Annual changes in soil carbon stock are considered of the abandoned managed agricultural lands that were under natural regrowth over the territory of Russia within the period 1990-2002. Total area of abandoned agricultural land is 21,6 millions ha. The projections of changes in the carbon stock have been made for the period from present to 2010. The ROTHC model was employed in the investigation of carbon dynamics in soils. The territory of Russia was subdivided into 40 regions. The average basic soil and climatic parameters, as well as the annual input of organic matter into soils due to natural succession were estimated for each region.
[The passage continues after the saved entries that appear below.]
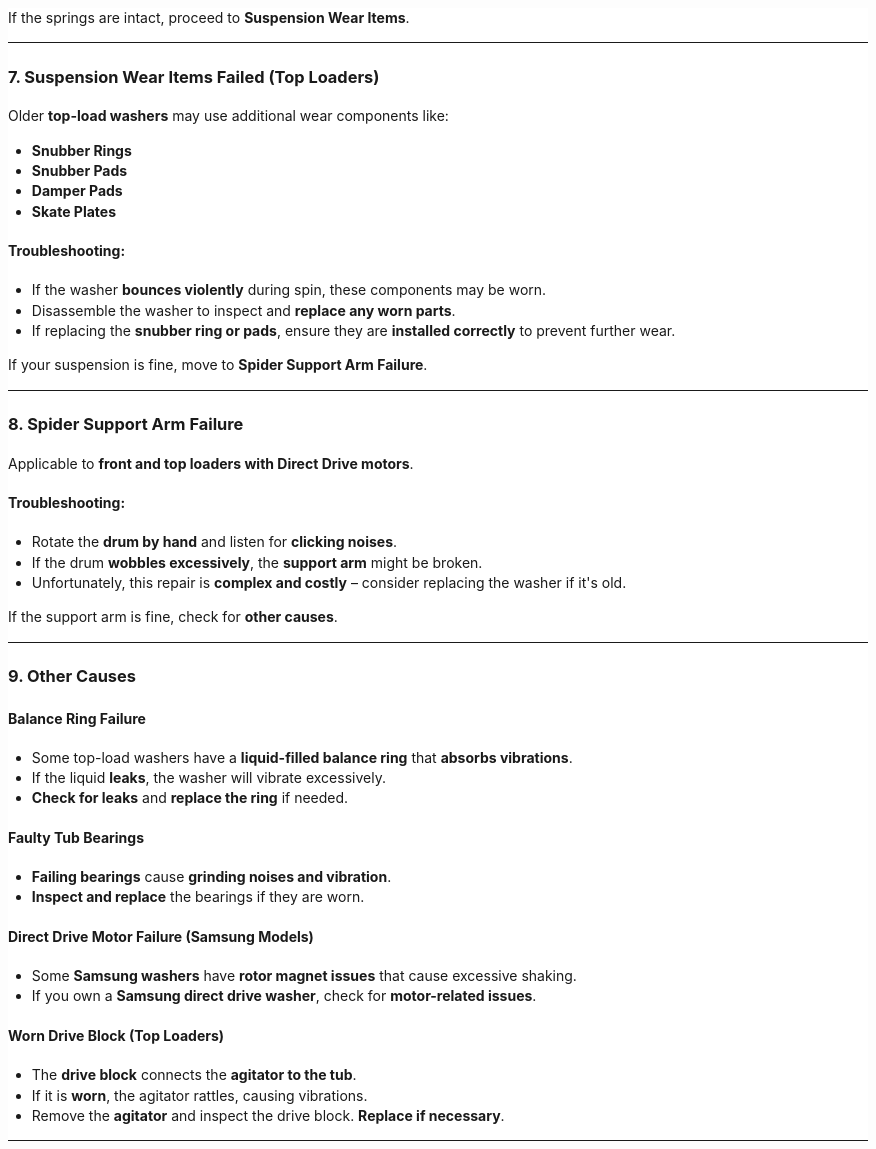 If the springs are intact, proceed to **Suspension Wear Items**.

---

### 7. Suspension Wear Items Failed (Top Loaders)

Older **top-load washers** may use additional wear components like:
- **Snubber Rings**
- **Snubber Pads**
- **Damper Pads**
- **Skate Plates**

#### Troubleshooting:
- If the washer **bounces violently** during spin, these components may be worn.
- Disassemble the washer to inspect and **replace any worn parts**.
- If replacing the **snubber ring or pads**, ensure they are **installed correctly** to prevent further wear.

If your suspension is fine, move to **Spider Support Arm Failure**.

---

### 8. Spider Support Arm Failure

Applicable to **front and top loaders with Direct Drive motors**.

#### Troubleshooting:
- Rotate the **drum by hand** and listen for **clicking noises**.
- If the drum **wobbles excessively**, the **support arm** might be broken.
- Unfortunately, this repair is **complex and costly** – consider replacing the washer if it's old.

If the support arm is fine, check for **other causes**.

---

### 9. Other Causes

#### **Balance Ring Failure**
- Some top-load washers have a **liquid-filled balance ring** that **absorbs vibrations**.
- If the liquid **leaks**, the washer will vibrate excessively.
- **Check for leaks** and **replace the ring** if needed.

#### **Faulty Tub Bearings**
- **Failing bearings** cause **grinding noises and vibration**.
- **Inspect and replace** the bearings if they are worn.

#### **Direct Drive Motor Failure (Samsung Models)**
- Some **Samsung washers** have **rotor magnet issues** that cause excessive shaking.
- If you own a **Samsung direct drive washer**, check for **motor-related issues**.

#### **Worn Drive Block (Top Loaders)**
- The **drive block** connects the **agitator to the tub**.
- If it is **worn**, the agitator rattles, causing vibrations.
- Remove the **agitator** and inspect the drive block. **Replace if necessary**.

---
Average annual net-emission over the territory of abandoned lands was 2,1 ± 1,8 Tg C/yr in 1990-1999. CO2 removal from the atmosphere by soils was 5,2 ± 2,8 Tg C/yr on average in 2000-2002. A total increase in carbon stock of the abandoned lands over the country can be as high as 153 Tg C (that corresponds to the removal of 561 Tg of CO2 from the atmosphere) in 2010. Central regions of the European part of Russia, south of East Siberia and the Far East will have the highest intensity of carbon sequestration.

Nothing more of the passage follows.